Data shown:
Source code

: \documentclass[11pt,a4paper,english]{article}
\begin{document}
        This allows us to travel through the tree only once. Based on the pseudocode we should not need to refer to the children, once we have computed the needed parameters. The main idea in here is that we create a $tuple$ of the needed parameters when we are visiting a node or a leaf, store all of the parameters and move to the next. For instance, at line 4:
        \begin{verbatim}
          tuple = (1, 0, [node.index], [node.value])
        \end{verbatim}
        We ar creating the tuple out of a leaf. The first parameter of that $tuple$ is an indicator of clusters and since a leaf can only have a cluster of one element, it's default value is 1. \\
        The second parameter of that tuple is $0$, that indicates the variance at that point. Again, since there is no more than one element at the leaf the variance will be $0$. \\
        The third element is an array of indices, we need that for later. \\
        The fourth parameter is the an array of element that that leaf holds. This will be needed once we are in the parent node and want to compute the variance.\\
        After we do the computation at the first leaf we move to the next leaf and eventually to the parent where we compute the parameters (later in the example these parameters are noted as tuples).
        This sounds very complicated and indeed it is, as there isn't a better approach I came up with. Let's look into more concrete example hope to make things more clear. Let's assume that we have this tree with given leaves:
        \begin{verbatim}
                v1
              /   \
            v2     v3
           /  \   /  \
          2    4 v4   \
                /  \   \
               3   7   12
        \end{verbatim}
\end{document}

---

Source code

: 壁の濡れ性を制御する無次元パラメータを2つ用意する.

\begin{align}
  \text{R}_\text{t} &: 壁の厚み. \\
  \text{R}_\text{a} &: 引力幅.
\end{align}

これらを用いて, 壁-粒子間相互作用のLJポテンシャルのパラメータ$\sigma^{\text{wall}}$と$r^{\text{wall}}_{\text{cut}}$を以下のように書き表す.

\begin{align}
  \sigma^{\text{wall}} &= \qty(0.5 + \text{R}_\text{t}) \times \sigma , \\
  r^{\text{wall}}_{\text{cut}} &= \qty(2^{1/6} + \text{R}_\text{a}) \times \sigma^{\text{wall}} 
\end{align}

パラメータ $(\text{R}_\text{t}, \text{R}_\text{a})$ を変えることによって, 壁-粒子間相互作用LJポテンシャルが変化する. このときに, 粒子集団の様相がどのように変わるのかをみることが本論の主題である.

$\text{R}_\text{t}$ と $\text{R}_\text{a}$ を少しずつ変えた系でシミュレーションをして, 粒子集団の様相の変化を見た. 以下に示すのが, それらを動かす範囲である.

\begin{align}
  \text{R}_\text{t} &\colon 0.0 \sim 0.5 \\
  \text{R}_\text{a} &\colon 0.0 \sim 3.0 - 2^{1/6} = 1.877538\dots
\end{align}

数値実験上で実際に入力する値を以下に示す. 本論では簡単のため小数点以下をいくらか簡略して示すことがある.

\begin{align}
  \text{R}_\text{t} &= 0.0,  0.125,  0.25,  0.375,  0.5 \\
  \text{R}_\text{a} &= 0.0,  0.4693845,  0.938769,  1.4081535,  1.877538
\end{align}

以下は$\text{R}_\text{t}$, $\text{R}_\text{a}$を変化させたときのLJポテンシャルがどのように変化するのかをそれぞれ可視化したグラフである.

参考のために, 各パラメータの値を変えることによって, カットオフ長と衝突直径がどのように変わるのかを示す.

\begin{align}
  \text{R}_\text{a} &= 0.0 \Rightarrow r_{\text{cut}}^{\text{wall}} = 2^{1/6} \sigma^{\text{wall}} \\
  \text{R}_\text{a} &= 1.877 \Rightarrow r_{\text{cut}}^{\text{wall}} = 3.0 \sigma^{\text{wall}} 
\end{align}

Work order:
Go over the data and return every line that includes the word "colon".

Problem solution:
  \text{R}_\text{t} &\colon 0.0 \sim 0.5 \\
  \text{R}_\text{a} &\colon 0.0 \sim 3.0 - 2^{1/6} = 1.877538\dots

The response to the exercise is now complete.